*What needs to be done*: In the material below, list every line carrying the string "Associate".

*Exercise materials*:
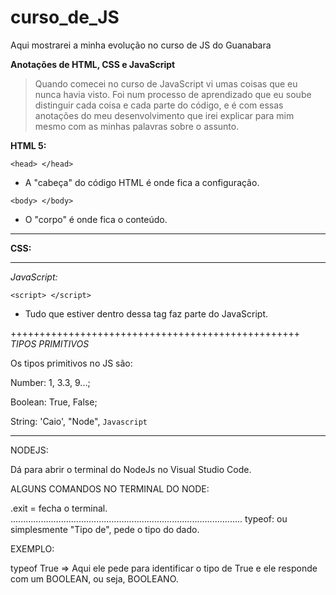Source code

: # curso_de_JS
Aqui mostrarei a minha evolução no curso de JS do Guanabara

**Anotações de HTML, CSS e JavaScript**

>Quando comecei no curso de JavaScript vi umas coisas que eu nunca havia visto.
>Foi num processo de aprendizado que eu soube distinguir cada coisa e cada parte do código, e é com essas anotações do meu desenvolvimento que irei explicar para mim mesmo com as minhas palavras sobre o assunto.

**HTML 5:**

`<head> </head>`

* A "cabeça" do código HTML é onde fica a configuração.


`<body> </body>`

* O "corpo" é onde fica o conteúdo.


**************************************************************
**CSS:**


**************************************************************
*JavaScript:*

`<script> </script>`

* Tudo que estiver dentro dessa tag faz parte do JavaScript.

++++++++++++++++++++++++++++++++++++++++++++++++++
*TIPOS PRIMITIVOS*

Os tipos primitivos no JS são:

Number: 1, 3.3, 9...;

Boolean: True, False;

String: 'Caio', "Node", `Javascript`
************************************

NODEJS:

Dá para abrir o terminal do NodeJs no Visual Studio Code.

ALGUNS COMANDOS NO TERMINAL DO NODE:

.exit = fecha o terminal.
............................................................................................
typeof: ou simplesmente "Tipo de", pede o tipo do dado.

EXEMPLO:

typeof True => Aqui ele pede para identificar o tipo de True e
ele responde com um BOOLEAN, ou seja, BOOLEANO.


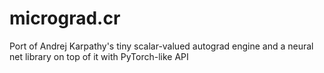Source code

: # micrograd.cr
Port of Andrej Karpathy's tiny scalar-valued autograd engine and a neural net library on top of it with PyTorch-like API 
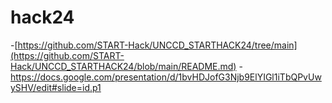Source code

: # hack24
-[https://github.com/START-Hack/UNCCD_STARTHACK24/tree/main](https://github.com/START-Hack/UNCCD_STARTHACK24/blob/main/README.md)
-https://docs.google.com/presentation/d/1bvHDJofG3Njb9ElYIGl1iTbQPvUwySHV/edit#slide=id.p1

--

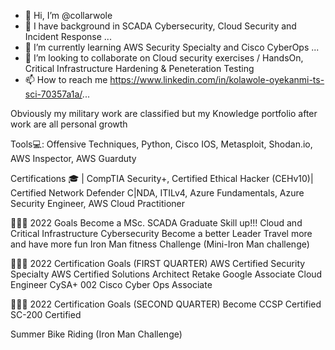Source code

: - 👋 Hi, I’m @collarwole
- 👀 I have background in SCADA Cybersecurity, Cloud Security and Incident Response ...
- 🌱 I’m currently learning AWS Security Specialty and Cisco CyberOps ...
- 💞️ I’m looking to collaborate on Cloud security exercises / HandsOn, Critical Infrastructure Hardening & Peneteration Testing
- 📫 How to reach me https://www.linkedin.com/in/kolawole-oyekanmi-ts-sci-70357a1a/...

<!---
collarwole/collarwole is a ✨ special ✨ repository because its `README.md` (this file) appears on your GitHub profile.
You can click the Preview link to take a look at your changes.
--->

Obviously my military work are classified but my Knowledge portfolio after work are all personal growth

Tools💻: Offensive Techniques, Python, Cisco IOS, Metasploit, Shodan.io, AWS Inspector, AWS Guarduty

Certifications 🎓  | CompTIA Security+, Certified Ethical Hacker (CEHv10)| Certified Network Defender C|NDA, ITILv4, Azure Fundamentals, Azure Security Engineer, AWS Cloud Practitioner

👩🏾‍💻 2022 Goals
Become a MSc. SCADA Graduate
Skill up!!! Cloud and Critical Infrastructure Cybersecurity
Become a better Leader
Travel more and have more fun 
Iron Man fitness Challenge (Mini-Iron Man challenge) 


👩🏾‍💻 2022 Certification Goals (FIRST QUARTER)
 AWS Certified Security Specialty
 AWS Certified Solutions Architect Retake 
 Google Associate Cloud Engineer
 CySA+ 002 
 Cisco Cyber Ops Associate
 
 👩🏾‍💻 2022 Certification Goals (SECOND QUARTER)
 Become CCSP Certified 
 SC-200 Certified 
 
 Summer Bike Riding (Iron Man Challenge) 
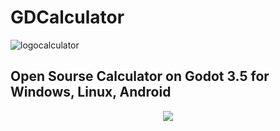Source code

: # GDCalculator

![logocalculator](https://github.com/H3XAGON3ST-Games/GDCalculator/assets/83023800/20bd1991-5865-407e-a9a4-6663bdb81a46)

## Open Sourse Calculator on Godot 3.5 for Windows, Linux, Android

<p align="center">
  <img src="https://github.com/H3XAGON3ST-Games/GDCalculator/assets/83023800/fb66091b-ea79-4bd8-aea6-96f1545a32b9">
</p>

*Result for this exercise*:
 Google Associate Cloud Engineer
 Cisco Cyber Ops Associate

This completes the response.